Questions of the origins of the Jewish religion, traditions, and practices have been discussed a lot lately. Sigmund Freud, the father of modern psychology, and an Austrian Jew who had to flee Austria during the Nazi annexation, wrote his final work (a masterpiece) on the speculative psychological history of the Jewish people. Thematically, this final book, Moses and Monotheism, varies greatly from all of Freud’s previous work; although, an earlier work, Totem and Taboo, shares certain theoretical elements.

In Moses and Monotheism, Freud speculates that the religious tradition of the Jews is an amalgamation of at least two previous traditions (maybe more), namely a monotheistic Egyptian sect and a volcano god of one of the Canaanite tribes in Midian. I personally believe there were other influences, which caused additions, edits, and retractions to the Torah as we have it today.

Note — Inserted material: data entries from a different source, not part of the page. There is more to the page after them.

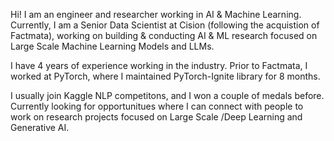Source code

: Hi! I am an engineer and researcher working in AI & Machine Learning. Currently, I am a Senior Data Scientist at Cision (following the acquistion of Factmata), working on building & conducting AI & ML research focused on Large Scale Machine Learning Models and LLMs.

I have 4 years of experience working in the industry. Prior to Factmata, I worked at PyTorch, where I maintained PyTorch-Ignite library for 8 months.

I usually join Kaggle NLP competitons, and I won a couple of medals before. Currently looking for opportunitues where I can connect with people to work on research projects focused on Large Scale /Deep Learning and Generative AI.
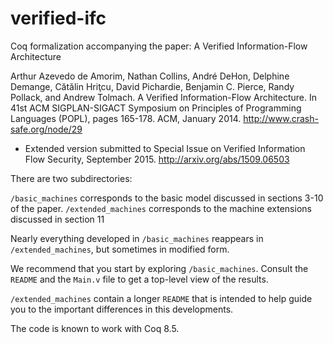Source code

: # verified-ifc
Coq formalization accompanying the paper: A Verified Information-Flow Architecture

Arthur Azevedo de Amorim, Nathan Collins, André DeHon, Delphine Demange, Cătălin Hriţcu, David Pichardie, Benjamin C. Pierce, Randy Pollack, and Andrew Tolmach. A Verified Information-Flow Architecture. In 41st ACM SIGPLAN-SIGACT Symposium on Principles of Programming Languages (POPL), pages 165-178. ACM, January 2014.
http://www.crash-safe.org/node/29
- Extended version submitted to Special Issue on Verified Information Flow Security, September 2015.
http://arxiv.org/abs/1509.06503

There are two subdirectories:

`/basic_machines`         corresponds to the basic model discussed in sections 3-10 of the paper.
`/extended_machines`      corresponds to the machine extensions discussed in section 11

Nearly everything developed in `/basic_machines` reappears in `/extended_machines`,
but sometimes in modified form.

We recommend that you start by exploring `/basic_machines`. Consult the `README`
and the `Main.v` file to get a top-level view of the results.

`/extended_machines` contain a longer `README` that is intended to help
guide you to the important differences in this developments.

The code is known to work with Coq 8.5.
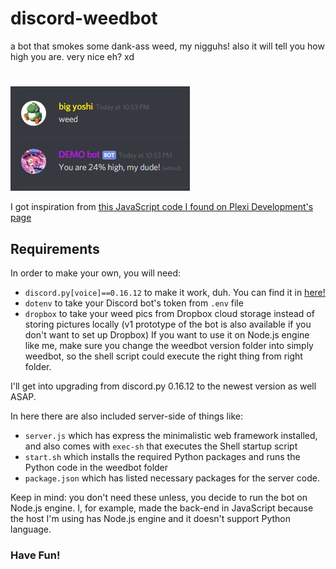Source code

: # discord-weedbot

a bot that smokes some dank-ass weed, my nigguhs! also it will tell you how high you are. very nice eh? xd
#
![](/res/image.png)

I got inspiration from [this JavaScript code I found on Plexi Development's page](https://sourcecode.glitch.me/view?key=1460278146236522)

## Requirements

In order to make your own, you will need:
- `discord.py[voice]==0.16.12` to make it work, duh.  You can find it in [here!](https://libraries.io/pypi/discord.py)
- `dotenv` to take your Discord bot's token from `.env` file
- `dropbox` to take your weed pics from Dropbox cloud storage instead of storing pictures locally (v1 prototype of the bot is also available if you don't want to set up Dropbox)
If you want to use it on Node.js engine like me, make sure you change the weedbot version folder into simply weedbot, so the shell script could execute the right thing from right folder.

I'll get into upgrading from discord.py 0.16.12 to the newest version as well ASAP.

In here there are also included server-side of things like:
- `server.js` which has express the minimalistic web framework installed, and also comes with `exec-sh` that executes the Shell startup script
- `start.sh` which installs the required Python packages and runs the Python code in the weedbot folder
- `package.json` which has listed necessary packages for the server code.

Keep in mind: you don't need these unless, you decide to run the bot on Node.js engine. I, for example, made the back-end in JavaScript because the host I'm using has Node.js engine and it doesn't support Python language.

### Have Fun!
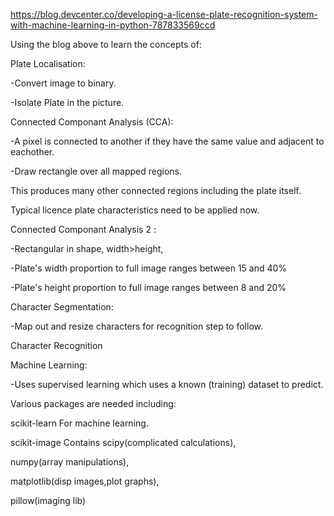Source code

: 
https://blog.devcenter.co/developing-a-license-plate-recognition-system-with-machine-learning-in-python-787833569ccd

Using the blog above to learn the concepts of:

Plate Localisation:

  -Convert image to binary.
  
  -Isolate Plate in the picture.  
  
  
Connected Componant Analysis (CCA):

  -A pixel is connected to another if they have the same value and adjacent to eachother.
  
  -Draw rectangle over all mapped regions.
  
  This produces many other connected regions including the plate itself.
  
  Typical licence plate characteristics need to be applied now.
  
  
Connected Componant Analysis 2 :

  -Rectangular in shape, width>height, 
  
  -Plate's width proportion to full image ranges between 15 and 40%
  
  -Plate's height proportion to full image ranges between 8 and 20%
  
 
Character Segmentation:

  -Map out and resize characters for recognition step to follow.
  
Character Recognition
  
Machine Learning:

  -Uses supervised learning which uses a known (training) dataset to predict.
 
 
Various packages are needed including:

  scikit-learn   For machine learning.
  
  scikit-image   Contains scipy(complicated calculations), 
  
  numpy(array manipulations), 
                  
  matplotlib(disp images,plot graphs),
                  
  pillow(imaging lib)
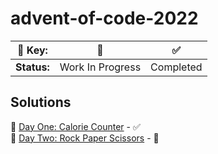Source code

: # **advent-of-code-2022**

| 🔑 **Key:** | 🚧 | ✅ |
|--------|----|----|
| **Status:** | Work In Progress | Completed |

## Solutions

📌 [Day One: Calorie Counter](/day-1/) - ✅  
📌 [Day Two: Rock Paper Scissors](https://github.com/jordan-begian/advent-of-code-2022/tree/day-2/day-2) - 🚧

While I cannot agree with all of Freud’s speculations here, there is much Truth contained in it, and it is a very valuable addition to our understanding of psychology, religion, and history.

I have downloaded Freuds work onto my Kindle, and will read it after the Kolbrin, Kailedy, and Gwineva !!!
Lots to read…

Do you know what the greatest line in this book is? When Freud is talking about the break he takes in writing it for fear of persecution at which time he come the England and says how fantastic it is that he can come and live in England and be free.

If it was not for the fear of our own persecution perhaps we could feel such chivalry again, in a time of peace.